01. 筒井 潤 「反復のダンス・反復しないドラマ」

『RE/PLAY(DANCE Edit.)』を、2012年に京都で観て、2014年には横浜でも観た。主たるコンセプトは反復。反復は反復ゆえに変化が生じないのが本来だが、生身の体なのでそういうわけにはいかない。時が経てば必然的に様々な変化が表れる。それを鑑賞していると云々…、といったようなことはどちらか片方を観ただけでもわかるので、他の方に委ねたい。私は京都と横浜の両方を観たからこそ持ち得た興味をここに記しておく。

京都公演と横浜公演のダンサーは、コンセプトに対してのアプローチがかなり異なっていた。横浜で参加していたダンサーは反復行為に忠実だった。彼らは可能な限り純粋な反復の時間を鑑賞者と共有することに努めていた。その反復による意図的な退屈さや徐々に疲労が露になっていくダンサーの存在によって可能とする、ドラマの萌芽の瞬間を捉えようとする意思が鑑賞者の心の中で稼動するのを、彼らは踊りながらもじっと待っているように見えた。一方で、京都で踊っていたダンサーからは、反復行為を見せるのではなく、最初から疲労するために反復し、その疲労から見える個々のドラマを惜しげもなくどんどん提供しようとする意図を私は感じた。ダンサーの身体は激しいダンスによって立ち上がることもままならないほどに実際に疲れていたが、ダンサーはそうなることが華々しいエンディングであるドラマに出演し、演技する俳優のようだった。

以上のような表現者の差異は、観る側の反応にも表れた。横浜の鑑賞者は、感情の変化はそれぞれにあるのだろうが、舞台上の小さな変化を見落とすまいと静かに見つめ続ける態度を崩さないのに対し、京都の鑑賞者は大いに笑い、歓声を上げ、上演中にもかかわらず盛大な拍手をダンサーに送った。

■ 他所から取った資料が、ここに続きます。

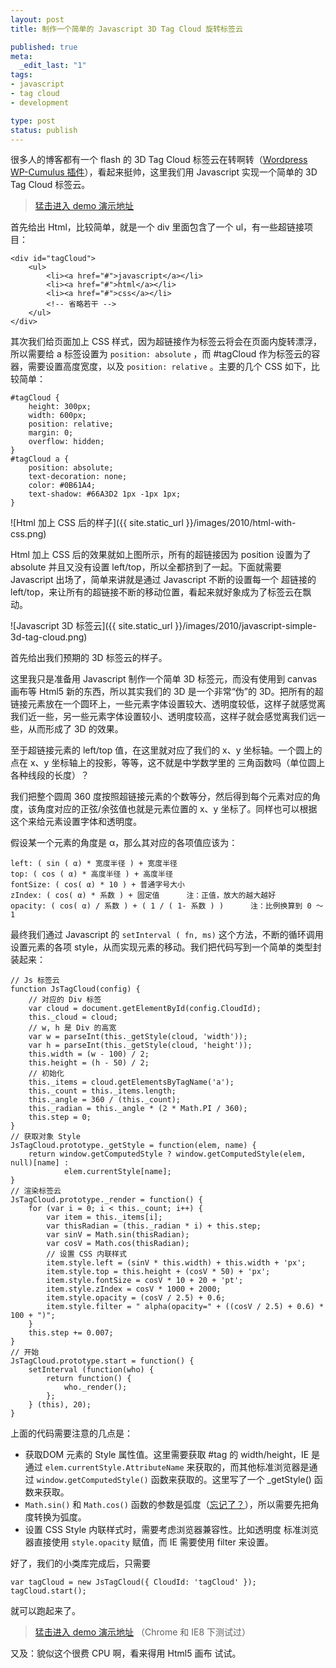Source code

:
 ```yaml
---
layout: post
title: 制作一个简单的 Javascript 3D Tag Cloud 旋转标签云

published: true
meta:
  _edit_last: "1"
tags:
- javascript
- tag cloud
- development

type: post
status: publish
---
```

很多人的博客都有一个 flash 的 3D Tag Cloud 标签云在转啊转（[Wordpress WP-Cumulus 插件](http://wordpress.org/extend/plugins/wp-cumulus/ "WP-Cumulus 插件主页")），看起来挺帅，这里我们用 Javascript 实现一个简单的 3D Tag Cloud 标签云。

> [猛击进入 demo 演示地址](http://chaojiwudi.com/demo/javascript-simple-3d-tag-cloud "Javascript 3D Tag Cloud 标签云 DEMO 演示")

首先给出 Html，比较简单，就是一个 div 里面包含了一个 ul，有一些超链接项目：

    <div id="tagCloud">
        <ul>
            <li><a href="#">javascript</a></li>
            <li><a href="#">html</a></li>
            <li><a href="#">css</a></li>
            <!-- 省略若干 -->
        </ul>
    </div>

其次我们给页面加上 CSS 样式，因为超链接作为标签云将会在页面内旋转漂浮，所以需要给 a 标签设置为 `position: absolute` ，而 #tagCloud 作为标签云的容器，需要设置高度宽度，以及 `position: relative` 。主要的几个 CSS 如下，比较简单：

<!--more-->
    #tagCloud {
        height: 300px;
        width: 600px;
        position: relative;
        margin: 0;
        overflow: hidden;
    }
    #tagCloud a {
        position: absolute;
        text-decoration: none;
        color: #0B61A4;
        text-shadow: #66A3D2 1px -1px 1px;
    }

![Html 加上 CSS 后的样子]({{ site.static_url }}/images/2010/html-with-css.png)

Html 加上 CSS 后的效果就如上图所示，所有的超链接因为 position 设置为了 absolute 并且又没有设置 left/top，所以全都挤到了一起。下面就需要 Javascript 出场了，简单来讲就是通过 Javascript 不断的设置每一个 超链接的 left/top，来让所有的超链接不断的移动位置，看起来就好象成为了标签云在飘动。

![Javascript 3D 标签云]({{ site.static_url }}/images/2010/javascript-simple-3d-tag-cloud.png)

首先给出我们预期的 3D 标签云的样子。

这里我只是准备用 Javascript 制作一个简单 3D 标签元，而没有使用到 canvas 画布等 Html5 新的东西，所以其实我们的 3D 是一个非常“伪”的 3D。把所有的超链接元素放在一个圆环上，一些元素字体设置较大、透明度较低，这样子就感觉离我们近一些，另一些元素字体设置较小、透明度较高，这样子就会感觉离我们远一些，从而形成了 3D 的效果。

至于超链接元素的 left/top 值，在这里就对应了我们的 x、y 坐标轴。一个圆上的点在 x、y 坐标轴上的投影，等等，这不就是中学数学里的 三角函数吗（单位圆上各种线段的长度）？

我们把整个圆周 360 度按照超链接元素的个数等分，然后得到每个元素对应的角度，该角度对应的正弦/余弦值也就是元素位置的 x、y 坐标了。同样也可以根据这个来给元素设置字体和透明度。

假设某一个元素的角度是 α，那么其对应的各项值应该为：

    left: ( sin ( α) * 宽度半径 ) + 宽度半径
    top: ( cos ( α) * 高度半径 ) + 高度半径
    fontSize: ( cos( α) * 10 ) + 普通字号大小
    zIndex: ( cos( α) * 系数 ) + 固定值      注：正值，放大的越大越好
    opacity: ( cos( α) / 系数 ) + ( 1 / ( 1- 系数 ) )      注：比例换算到 0 ～ 1

最终我们通过 Javascript 的 `setInterval ( fn, ms)` 这个方法，不断的循环调用设置元素的各项 style，从而实现元素的移动。我们把代码写到一个简单的类型封装起来：

    // Js 标签云
    function JsTagCloud(config) {
        // 对应的 Div 标签
        var cloud = document.getElementById(config.CloudId);
        this._cloud = cloud;
        // w, h 是 Div 的高宽
        var w = parseInt(this._getStyle(cloud, 'width'));
        var h = parseInt(this._getStyle(cloud, 'height'));
        this.width = (w - 100) / 2;
        this.height = (h - 50) / 2;
        // 初始化
        this._items = cloud.getElementsByTagName('a');
        this._count = this._items.length;
        this._angle = 360 / (this._count);
        this._radian = this._angle * (2 * Math.PI / 360);
        this.step = 0;
    }
    // 获取对象 Style
    JsTagCloud.prototype._getStyle = function(elem, name) {
        return window.getComputedStyle ? window.getComputedStyle(elem, null)[name] :
                elem.currentStyle[name];
    }
    // 渲染标签云
    JsTagCloud.prototype._render = function() {
        for (var i = 0; i < this._count; i++) {
            var item = this._items[i];
            var thisRadian = (this._radian * i) + this.step;
            var sinV = Math.sin(thisRadian);
            var cosV = Math.cos(thisRadian);
            // 设置 CSS 内联样式
            item.style.left = (sinV * this.width) + this.width + 'px';
            item.style.top = this.height + (cosV * 50) + 'px';
            item.style.fontSize = cosV * 10 + 20 + 'pt';
            item.style.zIndex = cosV * 1000 + 2000;
            item.style.opacity = (cosV / 2.5) + 0.6;
            item.style.filter = " alpha(opacity=" + ((cosV / 2.5) + 0.6) * 100 + ")";
        }
        this.step += 0.007;
    }
    // 开始
    JsTagCloud.prototype.start = function() {
        setInterval (function(who) {
            return function() {
                who._render();
            };
        } (this), 20);
    }

上面的代码需要注意的几点是：

* 获取DOM 元素的 Style 属性值。这里需要获取 #tag 的 width/height，IE 是通过 `elem.currentStyle.AttributeName` 来获取的，而其他标准浏览器是通过 `window.getComputedStyle()` 函数来获取的。这里写了一个 _getStyle() 函数来获取。
* `Math.sin()` 和 `Math.cos()` 函数的参数是弧度（<a title="弧度 - 维基百科" href="http://zh.wikipedia.org/zh-cn/%E5%BC%A7%E5%BA%A6">忘记了？</a>），所以需要先把角度转换为弧度。
* 设置 CSS Style 内联样式时，需要考虑浏览器兼容性。比如透明度 标准浏览器直接使用 `style.opacity` 赋值，而 IE 需要使用 filter 来设置。

好了，我们的小类库完成后，只需要

    var tagCloud = new JsTagCloud({ CloudId: 'tagCloud' });
    tagCloud.start();

就可以跑起来了。

> [猛击进入 demo 演示地址](http://chaojiwudi.com/demo/javascript-simple-3d-tag-cloud "Javascript 3D Tag Cloud 标签云 DEMO 演示") （Chrome 和 IE8 下测试过）

又及：貌似这个很费 CPU 啊，看来得用 Html5 画布 试试。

どちらのダンサーも同じコンセプトを示されてからリハーサルをスタートし、そして本番に臨んだはずである。もちろん創作過程において多田淳之介が参加ダンサーの返してくるものを受けて熟考し、演出を施して上演に至ったわけであろうが、こんなにふたつの上演が異なる印象のものとなったのは、やはりそこに関わったダンサーの考え方の違いが強く反映したからであろう。私は、もしかするとそういった違いを浮き上がらせるために反復というコンセプトを彼は用いたのかもしれないと思った。